Origine et histoire du Palais
Le palais de la Porte Dorée fut érigé en 18 mois par l’architecte Albert Laprade pour l’Exposition coloniale internationale de 1931, à Paris. Ce joyau de l’Art déco, mêlant classicisme français et influences arabo-musulmanes (éclairage zénithal, ventilation naturelle), devait célébrer la grandeur de l’Empire colonial. Sa façade monumentale, ornée d’un bas-relief d’Alfred Janniot (1 128 m2), illustre les richesses des colonies, tandis que la salle des fêtes, aujourd’hui Forum, abrite une fresque propagandiste de Pierre-Henri Ducos de La Haille exaltant les « bienfaits » de la colonisation.
Initialement nommé Musée des Colonies (1931–1935), le palais changea plusieurs fois de vocation : Musée de la France d’outre-mer (1935), Musée des arts africains et océaniens (1960), puis Musée national des Arts d’Afrique et d’Océanie (1990–2003). En 2007, il devint la Cité nationale de l’histoire de l’immigration, renommée musée national de l’Histoire de l’immigration en 2012. Ce dernier, unique en France, explore deux siècles de migrations et leurs apports culturels, tout en abordant des enjeux contemporains comme les identités ou les nationalismes.
L’aquarium tropical, présent depuis 1931, était conçu pour montrer la faune des colonies. Aujourd’hui, il met en valeur la biodiversité aquatique mondiale (poissons, coraux, raies) et sensibilise à la préservation des écosystèmes. Classé partiellement aux monuments historiques en 1987 (façade et bas-relief), le palais est géré depuis 2012 par l’Établissement public du Palais de la Porte Dorée (EPPPD), qui supervise aussi le musée et l’aquarium.
L’architecture du palais synthétise plusieurs styles : la colonnade évoque le Louvre, tandis que les salons Afrique (meubles de Jacques-Émile Ruhlmann, fresques de Louis Bouquet) et Asie (décors d’André Lemaître) célèbrent l’apport artistique des colonies. Ces espaces, anciens bureaux du ministre Paul Reynaud et du maréchal Lyautey, reflètent l’exotisme et l’égyptomanie des années 1930. Le bâtiment, conçu comme un outil de propagande coloniale, masquait les réalités de l’exploitation pour promouvoir une vision idéalisée.

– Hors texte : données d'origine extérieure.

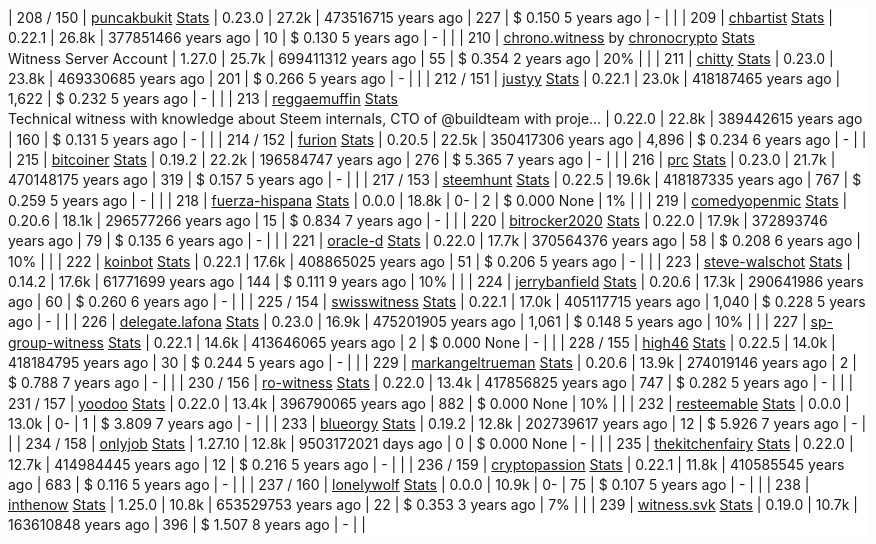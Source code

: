 | 208 / 150 | [puncakbukit](https://peakd.com/@puncakbukit) [Stats](https://hivehub.dev/witnesses/@puncakbukit) | 0.23.0 | 27.2k | 473516715 years ago | 227 | $ 0.150 5 years ago | - |  |
| 209 | [chbartist](https://peakd.com/@chbartist) [Stats](https://hivehub.dev/witnesses/@chbartist) | 0.22.1 | 26.8k | 377851466 years ago | 10 | $ 0.130 5 years ago | - |  |
| 210 | [chrono.witness](https://peakd.com/@chrono.witness) by [chronocrypto](https://peakd.com/@chronocrypto) [Stats](https://hivehub.dev/witnesses/@chrono.witness) <br>Witness Server Account | 1.27.0 | 25.7k | 699411312 years ago | 55 | $ 0.354 2 years ago | 20% |  |
| 211 | [chitty](https://peakd.com/@chitty) [Stats](https://hivehub.dev/witnesses/@chitty) | 0.23.0 | 23.8k | 469330685 years ago | 201 | $ 0.266 5 years ago | - |  |
| 212 / 151 | [justyy](https://peakd.com/@justyy) [Stats](https://hivehub.dev/witnesses/@justyy) | 0.22.1 | 23.0k | 418187465 years ago | 1,622 | $ 0.232 5 years ago | - |  |
| 213 | [reggaemuffin](https://peakd.com/@reggaemuffin) [Stats](https://hivehub.dev/witnesses/@reggaemuffin) <br>Technical witness with knowledge about Steem internals, CTO of @buildteam with proje… | 0.22.0 | 22.8k | 389442615 years ago | 160 | $ 0.131 5 years ago | - |  |
| 214 / 152 | [furion](https://peakd.com/@furion) [Stats](https://hivehub.dev/witnesses/@furion) | 0.20.5 | 22.5k | 350417306 years ago | 4,896 | $ 0.234 6 years ago | - |  |
| 215 | [bitcoiner](https://peakd.com/@bitcoiner) [Stats](https://hivehub.dev/witnesses/@bitcoiner) | 0.19.2 | 22.2k | 196584747 years ago | 276 | $ 5.365 7 years ago | - |  |
| 216 | [prc](https://peakd.com/@prc) [Stats](https://hivehub.dev/witnesses/@prc) | 0.23.0 | 21.7k | 470148175 years ago | 319 | $ 0.157 5 years ago | - |  |
| 217 / 153 | [steemhunt](https://peakd.com/@steemhunt) [Stats](https://hivehub.dev/witnesses/@steemhunt) | 0.22.5 | 19.6k | 418187335 years ago | 767 | $ 0.259 5 years ago | - |  |
| 218 | [fuerza-hispana](https://peakd.com/@fuerza-hispana) [Stats](https://hivehub.dev/witnesses/@fuerza-hispana) | 0.0.0 | 18.8k | 0- | 2 | $ 0.000 None | 1% |  |
| 219 | [comedyopenmic](https://peakd.com/@comedyopenmic) [Stats](https://hivehub.dev/witnesses/@comedyopenmic) | 0.20.6 | 18.1k | 296577266 years ago | 15 | $ 0.834 7 years ago | - |  |
| 220 | [bitrocker2020](https://peakd.com/@bitrocker2020) [Stats](https://hivehub.dev/witnesses/@bitrocker2020) | 0.22.0 | 17.9k | 372893746 years ago | 79 | $ 0.135 6 years ago | - |  |
| 221 | [oracle-d](https://peakd.com/@oracle-d) [Stats](https://hivehub.dev/witnesses/@oracle-d) | 0.22.0 | 17.7k | 370564376 years ago | 58 | $ 0.208 6 years ago | 10% |  |
| 222 | [koinbot](https://peakd.com/@koinbot) [Stats](https://hivehub.dev/witnesses/@koinbot) | 0.22.1 | 17.6k | 408865025 years ago | 51 | $ 0.206 5 years ago | - |  |
| 223 | [steve-walschot](https://peakd.com/@steve-walschot) [Stats](https://hivehub.dev/witnesses/@steve-walschot) | 0.14.2 | 17.6k | 61771699 years ago | 144 | $ 0.111 9 years ago | 10% |  |
| 224 | [jerrybanfield](https://peakd.com/@jerrybanfield) [Stats](https://hivehub.dev/witnesses/@jerrybanfield) | 0.20.6 | 17.3k | 290641986 years ago | 60 | $ 0.260 6 years ago | - |  |
| 225 / 154 | [swisswitness](https://peakd.com/@swisswitness) [Stats](https://hivehub.dev/witnesses/@swisswitness) | 0.22.1 | 17.0k | 405117715 years ago | 1,040 | $ 0.228 5 years ago | - |  |
| 226 | [delegate.lafona](https://peakd.com/@delegate.lafona) [Stats](https://hivehub.dev/witnesses/@delegate.lafona) | 0.23.0 | 16.9k | 475201905 years ago | 1,061 | $ 0.148 5 years ago | 10% |  |
| 227 | [sp-group-witness](https://peakd.com/@sp-group-witness) [Stats](https://hivehub.dev/witnesses/@sp-group-witness) | 0.22.1 | 14.6k | 413646065 years ago | 2 | $ 0.000 None | - |  |
| 228 / 155 | [high46](https://peakd.com/@high46) [Stats](https://hivehub.dev/witnesses/@high46) | 0.22.5 | 14.0k | 418184795 years ago | 30 | $ 0.244 5 years ago | - |  |
| 229 | [markangeltrueman](https://peakd.com/@markangeltrueman) [Stats](https://hivehub.dev/witnesses/@markangeltrueman) | 0.20.6 | 13.9k | 274019146 years ago | 2 | $ 0.788 7 years ago | - |  |
| 230 / 156 | [ro-witness](https://peakd.com/@ro-witness) [Stats](https://hivehub.dev/witnesses/@ro-witness) | 0.22.0 | 13.4k | 417856825 years ago | 747 | $ 0.282 5 years ago | - |  |
| 231 / 157 | [yoodoo](https://peakd.com/@yoodoo) [Stats](https://hivehub.dev/witnesses/@yoodoo) | 0.22.0 | 13.4k | 396790065 years ago | 882 | $ 0.000 None | 10% |  |
| 232 | [resteemable](https://peakd.com/@resteemable) [Stats](https://hivehub.dev/witnesses/@resteemable) | 0.0.0 | 13.0k | 0- | 1 | $ 3.809 7 years ago | - |  |
| 233 | [blueorgy](https://peakd.com/@blueorgy) [Stats](https://hivehub.dev/witnesses/@blueorgy) | 0.19.2 | 12.8k | 202739617 years ago | 12 | $ 5.926 7 years ago | - |  |
| 234 / 158 | [onlyjob](https://peakd.com/@onlyjob) [Stats](https://hivehub.dev/witnesses/@onlyjob) | 1.27.10 | 12.8k | 9503172021 days ago | 0 | $ 0.000 None | - |  |
| 235 | [thekitchenfairy](https://peakd.com/@thekitchenfairy) [Stats](https://hivehub.dev/witnesses/@thekitchenfairy) | 0.22.0 | 12.7k | 414984445 years ago | 12 | $ 0.216 5 years ago | - |  |
| 236 / 159 | [cryptopassion](https://peakd.com/@cryptopassion) [Stats](https://hivehub.dev/witnesses/@cryptopassion) | 0.22.1 | 11.8k | 410585545 years ago | 683 | $ 0.116 5 years ago | - |  |
| 237 / 160 | [lonelywolf](https://peakd.com/@lonelywolf) [Stats](https://hivehub.dev/witnesses/@lonelywolf) | 0.0.0 | 10.9k | 0- | 75 | $ 0.107 5 years ago | - |  |
| 238 | [inthenow](https://peakd.com/@inthenow) [Stats](https://hivehub.dev/witnesses/@inthenow) | 1.25.0 | 10.8k | 653529753 years ago | 22 | $ 0.353 3 years ago | 7% |  |
| 239 | [witness.svk](https://peakd.com/@witness.svk) [Stats](https://hivehub.dev/witnesses/@witness.svk) | 0.19.0 | 10.7k | 163610848 years ago | 396 | $ 1.507 8 years ago | - |  |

Depuis 2007, le musée organise des expositions temporaires (Ciao Italia!, Persona grata) et publie la revue Hommes & Migrations, référence sur les phénomènes migratoires. L’aquarium, quant à lui, propose des expositions comme Baleinopolis pour éduquer sur les milieux marins. Le palais, symbole ambigu de l’histoire coloniale, est aujourd’hui un lieu de mémoire et de débat sur les héritages de l’immigration en France.